--- START ---

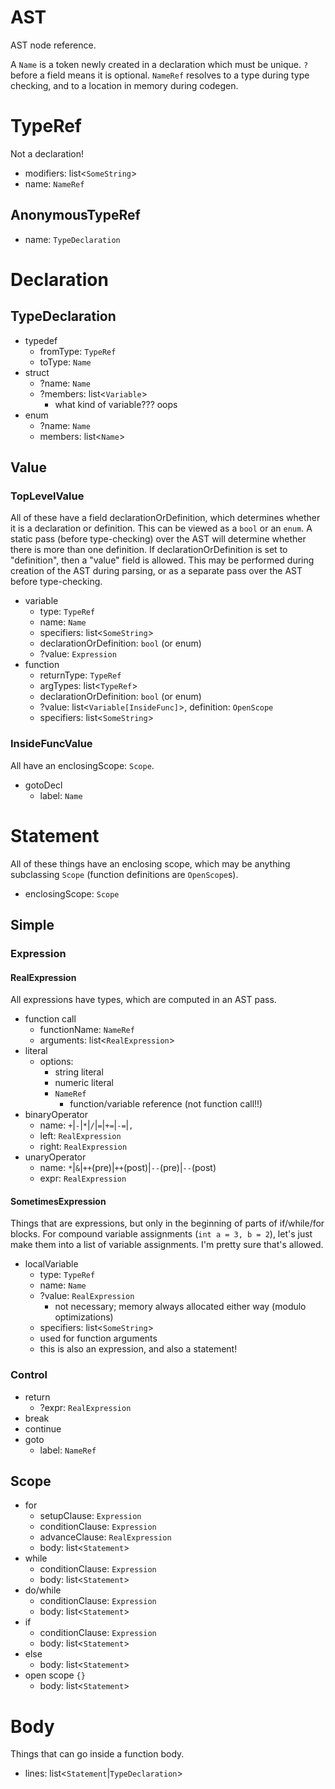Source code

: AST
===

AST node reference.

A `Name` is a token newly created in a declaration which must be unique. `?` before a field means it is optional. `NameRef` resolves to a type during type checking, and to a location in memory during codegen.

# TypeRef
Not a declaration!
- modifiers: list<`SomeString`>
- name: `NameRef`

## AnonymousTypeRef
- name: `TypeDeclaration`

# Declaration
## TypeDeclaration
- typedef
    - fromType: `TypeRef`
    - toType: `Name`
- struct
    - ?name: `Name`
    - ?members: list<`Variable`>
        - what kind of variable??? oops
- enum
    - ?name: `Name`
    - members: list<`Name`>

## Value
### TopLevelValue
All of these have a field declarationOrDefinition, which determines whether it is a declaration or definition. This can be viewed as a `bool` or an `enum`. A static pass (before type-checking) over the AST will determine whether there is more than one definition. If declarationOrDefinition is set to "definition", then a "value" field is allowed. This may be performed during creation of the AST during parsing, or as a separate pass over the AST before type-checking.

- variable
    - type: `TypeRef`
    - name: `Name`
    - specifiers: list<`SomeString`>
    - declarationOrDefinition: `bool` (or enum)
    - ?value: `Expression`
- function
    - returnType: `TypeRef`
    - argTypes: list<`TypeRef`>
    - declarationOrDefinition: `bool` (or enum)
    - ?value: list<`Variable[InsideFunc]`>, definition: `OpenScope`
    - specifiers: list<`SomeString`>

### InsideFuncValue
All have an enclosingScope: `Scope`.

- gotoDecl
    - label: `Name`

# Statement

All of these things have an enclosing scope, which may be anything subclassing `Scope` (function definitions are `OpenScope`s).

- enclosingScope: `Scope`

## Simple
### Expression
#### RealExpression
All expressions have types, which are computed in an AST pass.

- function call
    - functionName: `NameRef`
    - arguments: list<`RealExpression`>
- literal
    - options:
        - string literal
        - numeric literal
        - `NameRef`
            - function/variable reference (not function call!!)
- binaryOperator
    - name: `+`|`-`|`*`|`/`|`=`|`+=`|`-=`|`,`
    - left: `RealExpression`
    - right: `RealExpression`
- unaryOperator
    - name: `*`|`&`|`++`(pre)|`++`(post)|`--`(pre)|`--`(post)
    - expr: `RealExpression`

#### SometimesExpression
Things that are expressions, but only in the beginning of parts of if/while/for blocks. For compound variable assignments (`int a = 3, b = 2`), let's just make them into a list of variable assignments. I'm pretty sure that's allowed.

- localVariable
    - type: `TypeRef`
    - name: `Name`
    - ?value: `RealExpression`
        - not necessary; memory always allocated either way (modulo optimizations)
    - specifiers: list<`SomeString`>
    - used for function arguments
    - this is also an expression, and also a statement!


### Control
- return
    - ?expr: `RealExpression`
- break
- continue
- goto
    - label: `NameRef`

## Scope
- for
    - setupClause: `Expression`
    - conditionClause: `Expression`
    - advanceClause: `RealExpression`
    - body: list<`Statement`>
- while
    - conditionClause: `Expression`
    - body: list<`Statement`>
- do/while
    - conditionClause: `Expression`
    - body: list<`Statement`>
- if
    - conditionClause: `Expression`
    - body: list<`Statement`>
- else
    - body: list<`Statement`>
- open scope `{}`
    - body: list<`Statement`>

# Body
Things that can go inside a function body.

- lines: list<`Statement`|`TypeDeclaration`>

--- END ---
--- START ---

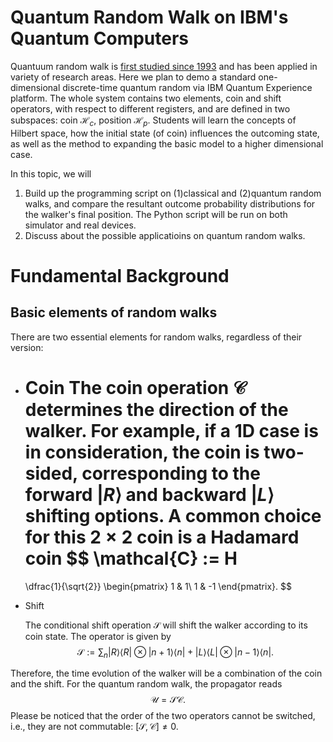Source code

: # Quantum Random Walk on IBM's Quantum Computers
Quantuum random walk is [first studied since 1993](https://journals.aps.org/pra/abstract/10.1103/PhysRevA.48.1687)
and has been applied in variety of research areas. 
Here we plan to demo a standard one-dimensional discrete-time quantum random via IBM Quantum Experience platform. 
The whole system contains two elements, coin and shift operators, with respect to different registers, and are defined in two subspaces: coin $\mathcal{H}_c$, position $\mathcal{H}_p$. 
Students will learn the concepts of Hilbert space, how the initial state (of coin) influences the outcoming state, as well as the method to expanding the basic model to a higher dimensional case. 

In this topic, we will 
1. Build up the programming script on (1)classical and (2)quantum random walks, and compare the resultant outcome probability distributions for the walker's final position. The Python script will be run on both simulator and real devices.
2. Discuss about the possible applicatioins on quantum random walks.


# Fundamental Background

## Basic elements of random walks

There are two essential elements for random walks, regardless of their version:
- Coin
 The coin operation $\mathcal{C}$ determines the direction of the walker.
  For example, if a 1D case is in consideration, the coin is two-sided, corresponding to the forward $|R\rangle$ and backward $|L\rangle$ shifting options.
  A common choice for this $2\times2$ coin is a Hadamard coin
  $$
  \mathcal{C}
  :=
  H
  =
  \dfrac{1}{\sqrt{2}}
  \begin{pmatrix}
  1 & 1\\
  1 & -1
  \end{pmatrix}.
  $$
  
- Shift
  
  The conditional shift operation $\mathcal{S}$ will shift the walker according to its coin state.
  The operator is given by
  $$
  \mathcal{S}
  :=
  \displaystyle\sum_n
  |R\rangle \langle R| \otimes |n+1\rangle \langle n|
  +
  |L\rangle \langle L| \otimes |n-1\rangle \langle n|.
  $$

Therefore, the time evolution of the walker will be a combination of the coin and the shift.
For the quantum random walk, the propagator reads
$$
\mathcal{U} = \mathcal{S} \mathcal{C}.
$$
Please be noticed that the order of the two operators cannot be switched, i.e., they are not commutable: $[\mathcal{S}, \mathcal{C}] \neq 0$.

--- END ---

Your reply should consist of one number: how many lines above contain the word "determines".

2